● Input for this task
● ● ● ● ●
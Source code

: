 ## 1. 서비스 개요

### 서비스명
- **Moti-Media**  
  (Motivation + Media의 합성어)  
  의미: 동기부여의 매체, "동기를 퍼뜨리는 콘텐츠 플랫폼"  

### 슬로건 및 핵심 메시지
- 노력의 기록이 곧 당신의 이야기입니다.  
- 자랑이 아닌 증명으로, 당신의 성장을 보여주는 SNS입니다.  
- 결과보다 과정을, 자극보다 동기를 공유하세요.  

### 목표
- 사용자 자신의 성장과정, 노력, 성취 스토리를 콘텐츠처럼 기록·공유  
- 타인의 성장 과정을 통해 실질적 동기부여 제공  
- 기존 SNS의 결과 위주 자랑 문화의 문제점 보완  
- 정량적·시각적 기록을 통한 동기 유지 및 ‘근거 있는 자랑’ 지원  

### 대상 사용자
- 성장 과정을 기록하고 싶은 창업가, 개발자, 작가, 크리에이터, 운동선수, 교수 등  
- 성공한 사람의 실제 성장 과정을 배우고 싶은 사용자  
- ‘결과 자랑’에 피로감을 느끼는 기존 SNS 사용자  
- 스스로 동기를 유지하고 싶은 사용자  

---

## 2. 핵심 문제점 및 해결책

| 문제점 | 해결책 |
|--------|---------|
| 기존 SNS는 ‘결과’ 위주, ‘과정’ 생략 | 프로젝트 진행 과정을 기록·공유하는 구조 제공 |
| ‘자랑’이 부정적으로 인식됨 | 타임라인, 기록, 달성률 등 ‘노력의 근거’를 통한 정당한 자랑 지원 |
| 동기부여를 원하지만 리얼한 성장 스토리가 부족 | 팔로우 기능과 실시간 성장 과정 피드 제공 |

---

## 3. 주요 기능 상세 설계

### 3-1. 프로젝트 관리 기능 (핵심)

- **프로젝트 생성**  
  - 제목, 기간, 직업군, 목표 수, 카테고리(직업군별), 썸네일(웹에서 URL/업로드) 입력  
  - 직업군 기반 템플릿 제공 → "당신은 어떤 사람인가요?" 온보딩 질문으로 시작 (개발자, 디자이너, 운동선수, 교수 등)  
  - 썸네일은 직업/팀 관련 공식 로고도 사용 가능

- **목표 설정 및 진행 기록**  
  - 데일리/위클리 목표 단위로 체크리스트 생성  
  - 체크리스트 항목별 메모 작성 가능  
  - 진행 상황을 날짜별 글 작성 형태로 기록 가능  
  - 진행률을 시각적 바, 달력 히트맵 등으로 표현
● ● ● ● ●
● Assigned task
The lines you need run from the one containing "- 제목, 기간, 직업군, 목표" to the end of the listing. Output exactly those, both ends included.

● Reply
  - 제목, 기간, 직업군, 목표 수, 카테고리(직업군별), 썸네일(웹에서 URL/업로드) 입력  
  - 직업군 기반 템플릿 제공 → "당신은 어떤 사람인가요?" 온보딩 질문으로 시작 (개발자, 디자이너, 운동선수, 교수 등)  
  - 썸네일은 직업/팀 관련 공식 로고도 사용 가능

- **목표 설정 및 진행 기록**  
  - 데일리/위클리 목표 단위로 체크리스트 생성  
  - 체크리스트 항목별 메모 작성 가능  
  - 진행 상황을 날짜별 글 작성 형태로 기록 가능  
  - 진행률을 시각적 바, 달력 히트맵 등으로 표현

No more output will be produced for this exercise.